Now those anxious, foreboding dreams have returned. Some nights I dream that I'm in a place where there are military clashes and I'm running and hiding as the fighting rages, or I have been left alone and separated from my group in the middle of a battle. In these dreams I am scared. Sometimes, I am crouched in between homes or climbing over walls to get away from soldiers, in places I do not recognise. When I wake up, my whole body is numb and my mind is disturbed.

Actually, I have never been to a liberated area, nor have I ever joined a revolutionary group. My only job has been as a reporter. I can't imagine why I dream of places I've never been.

I wonder about the real refugees who are sheltering in these places and the PDF (People’s Defence Force) youths who are taking part in these battles. I am saddened to think of the countless dreams like these – and the daily realities - that are tormenting them. I wonder how much it would affect the people who were crouching in bomb shelters as military planes bombed them. They must be suffering from traumatic insecurities that are difficult for others to comprehend.Even after the current situation is over, the scars of such trauma will remain. 

I'm a reporter, so I always have my ear on the ground to know what's happening on a daily basis. From the time of the military coup, the news has been of death and destruction. Of battles. Of whole villages being burned down. Of killings. That’s all we hear everyday. 

For example, let's say I am writing an article about the burning of villages, I have to call relevant sources in that area. I repeatedly hear the painful stories of how they had to run for their lives when the army entered the village, how everything they owned burned, how they had to stand and watch their food crops and livestock turned into ash. How much pain must they feel, to have lost everything they have? When I speak to them, I also feel their loss. Their sobs torment me.

The anguished voices of the resistant forces who have lost their comrades in battle, the cries and discomfort of the people whose possessions were lost to flames, the grief and the pain of a father whose son was killed for no reason, the terror of the people fleeing for their lives when their refugee camp was bombed, the agony of the family members whose kin were unjustly arrested. Exposure to these tragedies, even as an observer, has taken its toll. I feel despondent every time I finish an interview.  

Throughout my career as a reporter, I have tried my best not to be emotional. But the truth is that after the military coup, the news has become more emotional than before.

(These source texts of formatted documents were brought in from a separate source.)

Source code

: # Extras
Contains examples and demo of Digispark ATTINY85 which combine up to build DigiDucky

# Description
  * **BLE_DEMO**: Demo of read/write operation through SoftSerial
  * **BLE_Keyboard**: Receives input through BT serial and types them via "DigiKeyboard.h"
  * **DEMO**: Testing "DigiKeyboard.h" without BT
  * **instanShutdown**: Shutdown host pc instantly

I spend days and nights doing this job and I think this is why these dreams are haunting me. 

I have seen and heard of situations where being a journalist puts your family in danger. Groups that support the military, such as Pyu Saw Htee, are talking about killing journalists' families. 

But when after an interview, people tell me that they are grateful for the opportunity to share their stories, I am both sad and happy. At the very least, with this work, I can stand by the people who are oppressed unjustly and help them. I will continue my journey with this mind and this strength. 

So let the nightmares come. I will conquer them. 

The artwork is by an anonymous illustrator who is receiving support from The Kite Tales to produce illustrations.